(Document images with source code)
◆ ◆ ◆ ◆ ◆

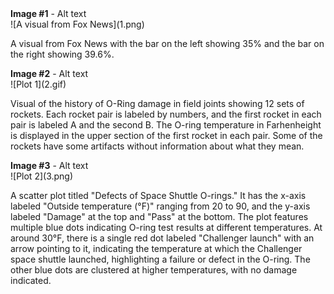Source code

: <detail>
<summary><b>Image #1</b> - Alt text</summary>
![A visual from Fox News](1.png)

A visual from Fox News with the bar on the left showing 35% and the bar on the right showing 39.6%.
</detail>

<detail>
<summary><b>Image #2</b> - Alt text</summary>
![Plot 1](2.gif)

Visual of the history of O-Ring damage in field joints showing 12 sets of rockets. Each rocket pair is labeled by numbers, and the first rocket in each pair is labeled A and the second B. The O-ring temperature in Farhenheight is displayed in the upper section of the first rocket in each pair. Some of the rockets have some artifacts without information about what they mean.
</detail>

<detail>
<summary><b>Image #3</b> - Alt text</summary>
![Plot 2](3.png)

A scatter plot titled "Defects of Space Shuttle O-rings." It has the x-axis labeled "Outside temperature (°F)" ranging from 20 to 90, and the y-axis labeled "Damage" at the top and "Pass" at the bottom. The plot features multiple blue dots indicating O-ring test results at different temperatures. At around 30°F, there is a single red dot labeled "Challenger launch" with an arrow pointing to it, indicating the temperature at which the Challenger space shuttle launched, highlighting a failure or defect in the O-ring. The other blue dots are clustered at higher temperatures, with no damage indicated.
</detail>
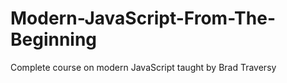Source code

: # Modern-JavaScript-From-The-Beginning
Complete course on modern JavaScript taught by Brad Traversy
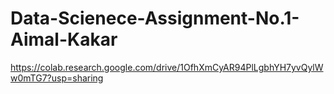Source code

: # Data-Scienece-Assignment-No.1-Aimal-Kakar
https://colab.research.google.com/drive/1OfhXmCyAR94PlLgbhYH7yvQylWw0mTG7?usp=sharing
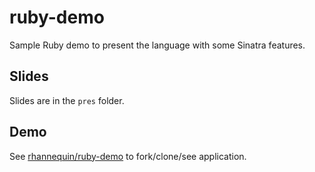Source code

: ruby-demo
=========

Sample Ruby demo to present the language with some Sinatra features.

## Slides

Slides are in the `pres` folder.

## Demo

See [rhannequin/ruby-demo](https://github.com/rhannequin/ruby-demo) to fork/clone/see application.
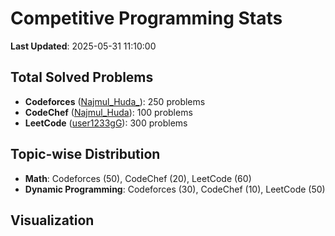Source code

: # Competitive Programming Stats

**Last Updated**: 2025-05-31 11:10:00

## Total Solved Problems
- **Codeforces** ([Najmul_Huda_](https://codeforces.com/profile/Najmul_Huda_)): 250 problems
- **CodeChef** ([Najmul_Huda](https://www.codechef.com/users/Najmul_Huda)): 100 problems
- **LeetCode** ([user1233gG](https://leetcode.com/user1233gG)): 300 problems

## Topic-wise Distribution
- **Math**: Codeforces (50), CodeChef (20), LeetCode (60)
- **Dynamic Programming**: Codeforces (30), CodeChef (10), LeetCode (50)

## Visualization
<canvas id="statsChart"></canvas>
<script src="https://cdn.jsdelivr.net/npm/chart.js"></script>
<script>
const ctx = document.getElementById("statsChart").getContext("2d");
new Chart(ctx, {...});
</script>
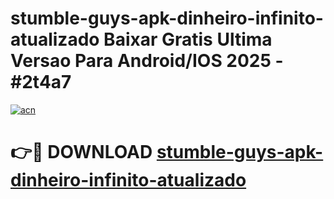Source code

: # stumble-guys-apk-dinheiro-infinito-atualizado Baixar Gratis Ultima Versao Para Android/IOS 2025 - #2t4a7

[![acn](https://github.com/user-attachments/assets/0f9c940e-d8b0-45ae-aac7-cd30a18b3e1c)](https://app.mediaupload.pro/?title=stumble-guys-apk-dinheiro-infinito-atualizado&ref=7F)

# 👉🔴 DOWNLOAD [stumble-guys-apk-dinheiro-infinito-atualizado](https://app.mediaupload.pro/?title=stumble-guys-apk-dinheiro-infinito-atualizado&ref=7F)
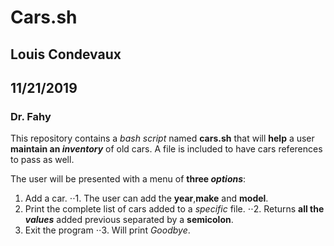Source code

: # Cars.sh
## Louis Condevaux
## 11/21/2019
### Dr. Fahy


This repository contains a *bash* *script* named **cars.sh** that will **help** a user **maintain an _inventory_** of old cars. A file is included to have cars references to pass as well. 
 
The user will be presented with a menu of **three _options_**:

1. Add a car.
⋅⋅1. The user can add the **year**,**make** and **model**.
2. Print the complete list of cars added to a *specific* file.
⋅⋅2. Returns **all the _values_** added previous separated by a **semicolon**.
3. Exit the program
⋅⋅3. Will print *Goodbye*.
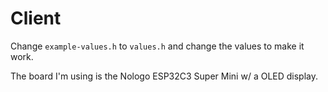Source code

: # Client
Change `example-values.h` to `values.h` and change the values to make it work.

The board I'm using is the Nologo ESP32C3 Super Mini w/ a OLED display.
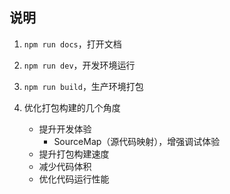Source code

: ## 说明

1. `npm run docs`，打开文档

2. `npm run dev`，开发环境运行

3. `npm run build`，生产环境打包

4. 优化打包构建的几个角度
   - 提升开发体验
     - SourceMap（源代码映射），增强调试体验
   - 提升打包构建速度
   - 减少代码体积
   - 优化代码运行性能
   

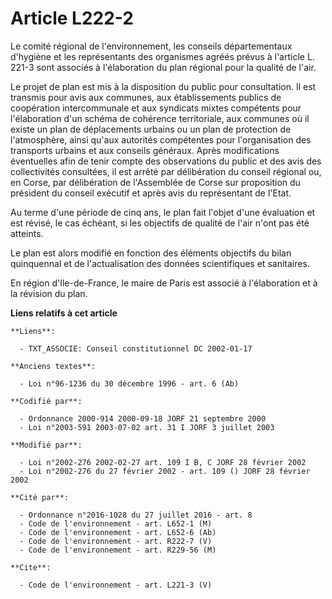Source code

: # Article L222-2

Le comité régional de l'environnement, les conseils départementaux d'hygiène et les représentants des organismes agréés
prévus à l'article L. 221-3 sont associés à l'élaboration du plan régional pour la qualité de l'air.

Le projet de plan est mis à la disposition du public pour consultation. Il est transmis pour avis aux communes, aux
établissements publics de coopération intercommunale et aux syndicats mixtes compétents pour l'élaboration d'un schéma de
cohérence territoriale, aux communes où il existe un plan de déplacements urbains ou un plan de protection de l'atmosphère,
ainsi qu'aux autorités compétentes pour l'organisation des transports urbains et aux conseils généraux. Après modifications
éventuelles afin de tenir compte des observations du public et des avis des collectivités consultées, il est arrêté par
délibération du conseil régional ou, en Corse, par délibération de l'Assemblée de Corse sur proposition du président du
conseil exécutif et après avis du représentant de l'Etat.

Au terme d'une période de cinq ans, le plan fait l'objet d'une évaluation et est révisé, le cas échéant, si les objectifs de
qualité de l'air n'ont pas été atteints.

Le plan est alors modifié en fonction des éléments objectifs du bilan quinquennal et de l'actualisation des données
scientifiques et sanitaires.

En région d'Ile-de-France, le maire de Paris est associé à l'élaboration et à la révision du plan.

**Liens relatifs à cet article**

	**Liens**:

	  - TXT_ASSOCIE: Conseil constitutionnel DC 2002-01-17

	**Anciens textes**:

	  - Loi n°96-1236 du 30 décembre 1996 - art. 6 (Ab)

	**Codifié par**:

	  - Ordonnance 2000-914 2000-09-18 JORF 21 septembre 2000
	  - Loi n°2003-591 2003-07-02 art. 31 I JORF 3 juillet 2003

	**Modifié par**:

	  - Loi n°2002-276 2002-02-27 art. 109 I B, C JORF 28 février 2002
	  - Loi n°2002-276 du 27 février 2002 - art. 109 () JORF 28 février 2002

	**Cité par**:

	  - Ordonnance n°2016-1028 du 27 juillet 2016 - art. 8
	  - Code de l'environnement - art. L652-1 (M)
	  - Code de l'environnement - art. L652-6 (Ab)
	  - Code de l'environnement - art. R222-7 (V)
	  - Code de l'environnement - art. R229-56 (M)

	**Cite**:

	  - Code de l'environnement - art. L221-3 (V)
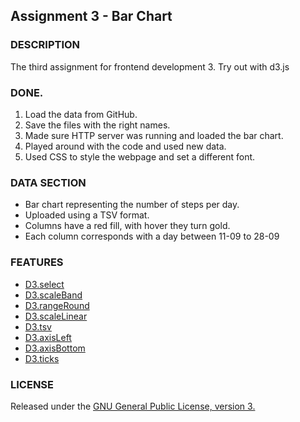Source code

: ## Assignment 3 - Bar Chart

### DESCRIPTION
The third assignment for frontend development 3. Try out with d3.js

### DONE.
1. Load the data from GitHub.
2. Save the files with the right names.
3. Made sure HTTP server was running and loaded the bar chart.
4. Played around with the code and used new data.
5. Used CSS to style the webpage and set a different font.

### DATA SECTION
* Bar chart representing the number of steps per day.
* Uploaded using a TSV format.
* Columns have a red fill, with hover they turn gold.
* Each column corresponds with a day between 11-09 to 28-09

### FEATURES

* [D3.select](https://github.com/d3/d3-selection)
* [D3.scaleBand](https://github.com/d3/d3-scale)
* [D3.rangeRound](https://github.com/d3/d3-scale)
* [D3.scaleLinear](https://github.com/d3/d3-scale)
* [D3.tsv](https://bl.ocks.org/mbostock/3305937)
* [D3.axisLeft](https://github.com/d3/d3-axis)
* [D3.axisBottom](https://github.com/d3/d3-axis)
* [D3.ticks](https://bl.ocks.org/mbostock/9764126)


### LICENSE

Released under the [GNU General Public License, version 3.](https://opensource.org/licenses/GPL-3.0)
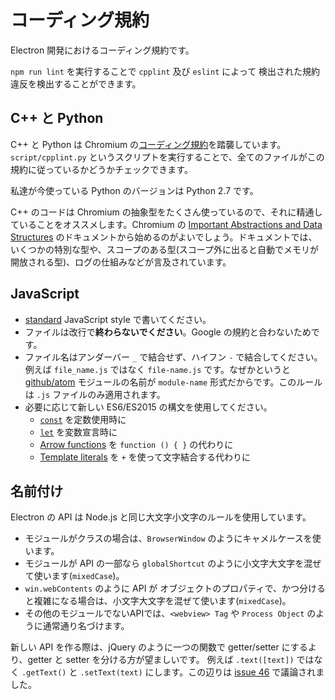 # コーディング規約

Electron 開発におけるコーディング規約です。

`npm run lint` を実行することで `cpplint` 及び `eslint` によって
検出された規約違反を検出することができます。

## C++ と Python

C++ と Python は Chromium の[コーディング規約](http://www.chromium.org/developers/coding-style)を踏襲しています。`script/cpplint.py` というスクリプトを実行することで、全てのファイルがこの規約に従っているかどうかチェックできます。

私達が今使っている Python のバージョンは Python 2.7 です。

C++ のコードは Chromium の抽象型をたくさん使っているので、それに精通していることをオススメします。Chromium の [Important Abstractions and Data Structures](https://www.chromium.org/developers/coding-style/important-abstractions-and-data-structures) のドキュメントから始めるのがよいでしょう。ドキュメントでは、いくつかの特別な型や、スコープのある型(スコープ外に出ると自動でメモリが開放される型)、ログの仕組みなどが言及されています。

## JavaScript

* [standard](http://npm.im/standard) JavaScript style で書いてください。
* ファイルは改行で**終わらないでください**。Google の規約と合わないためです。
* ファイル名はアンダーバー `_` で結合せず、ハイフン `-` で結合してください。
  例えば `file_name.js` ではなく `file-name.js` です。なぜかというと
  [github/atom](https://github.com/github/atom) モジュールの名前が
  `module-name` 形式だからです。このルールは `.js` ファイルのみ適用されます。
* 必要に応じて新しい ES6/ES2015 の構文を使用してください。
  * [`const`](https://developer.mozilla.org/en-US/docs/Web/JavaScript/Reference/Statements/const)
    を定数使用時に
  * [`let`](https://developer.mozilla.org/en-US/docs/Web/JavaScript/Reference/Statements/let)
    を変数宣言時に
  * [Arrow functions](https://developer.mozilla.org/en-US/docs/Web/JavaScript/Reference/Functions/Arrow_functions)
    を `function () { }` の代わりに
  * [Template literals](https://developer.mozilla.org/en-US/docs/Web/JavaScript/Reference/Template_literals)
    を `+` を使って文字結合する代わりに

## 名前付け

Electron の API は Node.js と同じ大文字小文字のルールを使用しています。

- モジュールがクラスの場合は、`BrowserWindow` のようにキャメルケースを使います。
- モジュールが API の一部なら `globalShortcut` のように小文字大文字を混ぜて使います(`mixedCase`)。
- `win.webContents` のように API が オブジェクトのプロパティで、かつ分けると複雑になる場合は、小文字大文字を混ぜて使います(`mixedCase`)。
- その他のモジュールでないAPIでは、`<webview> Tag` や `Process Object` のように通常通り名づけます。

新しい API を作る際は、jQuery のように一つの関数で getter/setter にするより、getter と setter を分ける方が望ましいです。
例えば `.text([text])` ではなく `.getText()` と `.setText(text)` にします。この辺りは [issue 46](https://github.com/electron/electron/issues/46) で議論されました。
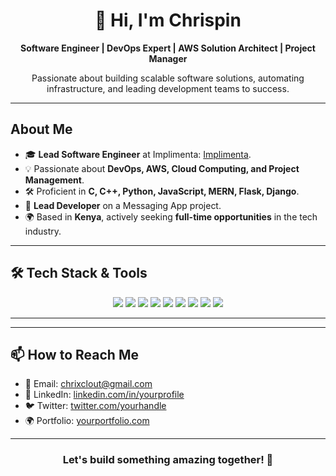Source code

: <div align="center">
  <h1>👋 Hi, I'm Chrispin</h1>
  <p><strong>Software Engineer | DevOps Expert | AWS Solution Architect | Project Manager</strong></p>
  <p>Passionate about building scalable software solutions, automating infrastructure, and leading development teams to success.</p>
</div>

---

##  About Me

- 🎓 **Lead Software Engineer** at Implimenta: [Implimenta](wwww.implimenta.tech).
- 💡 Passionate about **DevOps, AWS, Cloud Computing, and Project Management**.
- 🛠️ Proficient in **C, C++, Python, JavaScript, MERN, Flask, Django**.
- 🔨 **Lead Developer** on a Messaging App project.
- 🌍 Based in **Kenya**, actively seeking **full-time opportunities** in the tech industry.

---

## 🛠️ Tech Stack & Tools

<div align="center">
  <img src="https://img.shields.io/badge/C++-00599C?style=for-the-badge&logo=c%2B%2B&logoColor=white" />
  <img src="https://img.shields.io/badge/Python-3776AB?style=for-the-badge&logo=python&logoColor=white" />
  <img src="https://img.shields.io/badge/JavaScript-F7DF1E?style=for-the-badge&logo=javascript&logoColor=black" />
  <img src="https://img.shields.io/badge/React-20232A?style=for-the-badge&logo=react&logoColor=61DAFB" />
  <img src="https://img.shields.io/badge/Node.js-339933?style=for-the-badge&logo=nodedotjs&logoColor=white" />
  <img src="https://img.shields.io/badge/Django-092E20?style=for-the-badge&logo=django&logoColor=white" />
  <img src="https://img.shields.io/badge/Flask-000000?style=for-the-badge&logo=flask&logoColor=white" />
  <img src="https://img.shields.io/badge/Docker-2496ED?style=for-the-badge&logo=docker&logoColor=white" />
  <img src="https://img.shields.io/badge/AWS-232F3E?style=for-the-badge&logo=amazon-aws&logoColor=white" />
</div>

---
---

## 📫 How to Reach Me

- 📧 Email: [chrixclout@gmail.com](mailto:chrixclout@gmail.com)
- 💼 LinkedIn: [linkedin.com/in/yourprofile](https://linkedin.com/in/chrispin-odiwuor-383283267)
- 🐦 Twitter: [twitter.com/yourhandle](https://x.com/BobChrix?t=aBoimMZyur94oZymgO_Lng&s=08)
- 🌍 Portfolio: [yourportfolio.com](https://yourportfolio.com)

---

<div align="center">
  <h3>Let's build something amazing together! 🚀</h3>
</div>
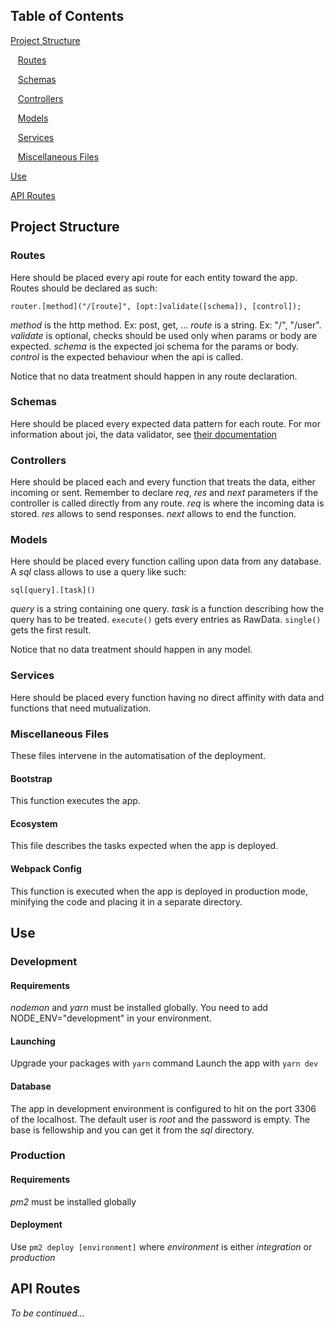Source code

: ## Table of Contents

[Project Structure](#project-structure)

&nbsp;&nbsp;&nbsp;[Routes](#routes)

&nbsp;&nbsp;&nbsp;[Schemas](#schemas)

&nbsp;&nbsp;&nbsp;[Controllers](#controllers)

&nbsp;&nbsp;&nbsp;[Models](#models)

&nbsp;&nbsp;&nbsp;[Services](#services)

&nbsp;&nbsp;&nbsp;[Miscellaneous Files](#miscellaneous-files)

[Use](#use)

[API Routes](#api-routes)

## Project Structure

### Routes

Here should be placed every api route for each entity toward the app.
Routes should be declared as such:

`router.[method]("/[route]", [opt:]validate([schema]), [control]);`

_method_ is the http method. Ex: post, get, ...
_route_ is a string. Ex: "/", "/user".
_validate_ is optional, checks should be used only when params or body are expected.
_schema_ is the expected joi schema for the params or body.
_control_ is the expected behaviour when the api is called.

Notice that no data treatment should happen in any route declaration.

### Schemas

Here should be placed every expected data pattern for each route.
For mor information about joi, the data validator, see [their documentation](https://hapi.dev/family/joi/)

### Controllers

Here should be placed each and every function that treats the data, either incoming or sent.
Remember to declare _req_, _res_ and _next_ parameters if the controller is called directly from any route.
_req_ is where the incoming data is stored.
_res_ allows to send responses.
_next_ allows to end the function.

### Models

Here should be placed every function calling upon data from any database.
A _sql_ class allows to use a query like such:

`sql[query].[task]()`

_query_ is a string containing one query.
_task_ is a function describing how the query has to be treated.
`execute()` gets every entries as RawData.
`single()` gets the first result.

Notice that no data treatment should happen in any model.

### Services

Here should be placed every function having no direct affinity with data and functions that need mutualization.

### Miscellaneous Files

These files intervene in the automatisation of the deployment.

#### Bootstrap

This function executes the app.

#### Ecosystem

This file describes the tasks expected when the app is deployed.

#### Webpack Config

This function is executed when the app is deployed in production mode, minifying the code and placing it in a separate directory.

## Use

### Development

#### Requirements

_nodemon_ and _yarn_ must be installed globally.
You need to add NODE_ENV="development" in your environment.

#### Launching

Upgrade your packages with `yarn` command
Launch the app with `yarn dev`

#### Database

The app in development environment is configured to hit on the port 3306 of the localhost.
The default user is _root_ and the password is empty. The base is fellowship and you can get it from the _sql_ directory.

### Production

#### Requirements

_pm2_ must be installed globally

#### Deployment

Use `pm2 deploy [environment]` where _environment_ is either _integration_ or _production_

## API Routes

_To be continued..._
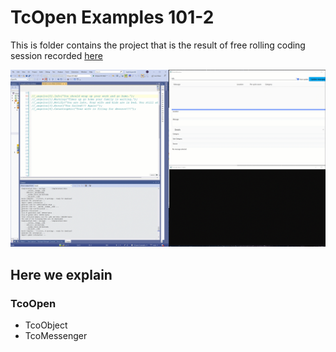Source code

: # TcOpen Examples 101-2

This is folder contains the project that is the result of free rolling coding session recorded [here](https://youtu.be/amafH75ZiIs)

![Alt Text](assets/TcOpen101-2-gif.gif)

## Here we explain

### TcoOpen

- TcoObject
- TcoMessenger
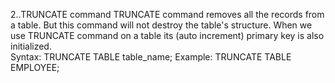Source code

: 2..TRUNCATE command 
TRUNCATE command removes all the records from a table. But this command will 
not destroy the table's structure. When we use TRUNCATE command on a table its (auto
increment) primary key is also initialized.  
Syntax: 
TRUNCATE TABLE table_name; 
Example: 
TRUNCATE TABLE EMPLOYEE;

◆ ◆ ◆ ◆ ◆

WHAT YOU SHOULD DO:
Leaving pictures out, output the lines of the data above from the one with "2025 - #2t4a7" through the one with "prévus à l'article", word for word.

RESULT OF THE EXERCISE:
: # stumble-guys-apk-dinheiro-infinito-atualizado Baixar Gratis Ultima Versao Para Android/IOS 2025 - #2t4a7

[![acn](https://github.com/user-attachments/assets/0f9c940e-d8b0-45ae-aac7-cd30a18b3e1c)](https://app.mediaupload.pro/?title=stumble-guys-apk-dinheiro-infinito-atualizado&ref=7F)

# 👉🔴 DOWNLOAD [stumble-guys-apk-dinheiro-infinito-atualizado](https://app.mediaupload.pro/?title=stumble-guys-apk-dinheiro-infinito-atualizado&ref=7F)
Source code

: # Cars.sh
## Louis Condevaux
## 11/21/2019
### Dr. Fahy


This repository contains a *bash* *script* named **cars.sh** that will **help** a user **maintain an _inventory_** of old cars. A file is included to have cars references to pass as well. 
 
The user will be presented with a menu of **three _options_**:

1. Add a car.
⋅⋅1. The user can add the **year**,**make** and **model**.
2. Print the complete list of cars added to a *specific* file.
⋅⋅2. Returns **all the _values_** added previous separated by a **semicolon**.
3. Exit the program
⋅⋅3. Will print *Goodbye*.
Source code

: # Client
Change `example-values.h` to `values.h` and change the values to make it work.

The board I'm using is the Nologo ESP32C3 Super Mini w/ a OLED display.
Source code

: ## 说明

1. `npm run docs`，打开文档

2. `npm run dev`，开发环境运行

3. `npm run build`，生产环境打包

4. 优化打包构建的几个角度
   - 提升开发体验
     - SourceMap（源代码映射），增强调试体验
   - 提升打包构建速度
   - 减少代码体积
   - 优化代码运行性能
   

Source code

: # Article L222-2

Le comité régional de l'environnement, les conseils départementaux d'hygiène et les représentants des organismes agréés
prévus à l'article L. 221-3 sont associés à l'élaboration du plan régional pour la qualité de l'air.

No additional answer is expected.